■ The task
The following data has a line with "原文:[https://hack aday ." and a line with "0.03 以内，这是一个不小的壮举，Shortt 时钟是第一个比地球本身表现得更有规律的计时设备。". Write out exactly those lines and all the lines between them.
^^^^
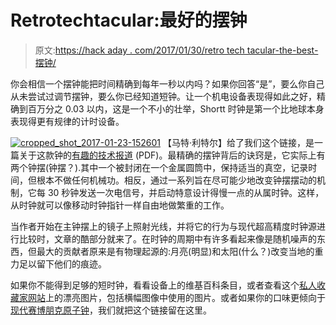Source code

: # Retrotechtacular:最好的摆钟

> 原文:[https://hack aday . com/2017/01/30/retro tech tacular-the-best-摆钟/](https://hackaday.com/2017/01/30/retrotechtacular-the-best-pendulum-clock/)

你会相信一个摆钟能把时间精确到每年一秒以内吗？如果你回答“是”，要么你自己从未尝试过调节摆钟，要么你已经知道短钟。让一个机电设备表现得如此之好，精确到百万分之 0.03 以内，这是一个不小的壮举，Shortt 时钟是第一个比地球本身表现得更有规律的计时设备。

[![cropped_shot_2017-01-23-152601](../Images/45ad55e0d52680df0f9339346e9272b2.png)](https://hackaday.com/wp-content/uploads/2017/01/cropped_shot_2017-01-23-152601.png) 【马特·利特尔】给了我们这个链接，是一篇关于这款钟的[有趣的技术报道](http://nawcc.org/images/stories/1980/articles/1985/235/235_165.pdf) (PDF)。最精确的摆钟背后的诀窍是，它实际上有两个钟摆(钟摆？).其中一个被封闭在一个金属圆筒中，保持适当的真空，记录时间，但根本不做任何机械功。相反，通过一系列旨在尽可能少地改变钟摆摆动的机制，它每 30 秒钟发送一次电信号，并启动特意设计得慢一点的从属时钟。这样，从时钟就可以像移动时钟指针一样自由地做繁重的工作。

当作者开始在主钟摆上的镜子上照射光线，并将它的行为与现代超高精度时钟源进行比较时，文章的酷部分就来了。在时钟的周期中有许多看起来像是随机噪声的东西，但最大的贡献者原来是有物理起源的:月亮(明显)和太阳(什么？)改变当地的重力足以留下他们的痕迹。

如果你不能得到足够的短时钟，看看设备上的维基百科条目，或者查看这个[私人收藏家网站](http://www.clockvault.com/heritage/index.htm)上的漂亮图片，包括横幅图像中使用的图片。或者如果你的口味更倾向于[现代赛博朋克原子钟](http://hackaday.com/2014/11/27/jaw-dropping-atomic-clock-build/)，我们就把这个链接留在这里。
^^^^
■ Result of this exercise
> 原文:[https://hack aday . com/2017/01/30/retro tech tacular-the-best-摆钟/](https://hackaday.com/2017/01/30/retrotechtacular-the-best-pendulum-clock/)

你会相信一个摆钟能把时间精确到每年一秒以内吗？如果你回答“是”，要么你自己从未尝试过调节摆钟，要么你已经知道短钟。让一个机电设备表现得如此之好，精确到百万分之 0.03 以内，这是一个不小的壮举，Shortt 时钟是第一个比地球本身表现得更有规律的计时设备。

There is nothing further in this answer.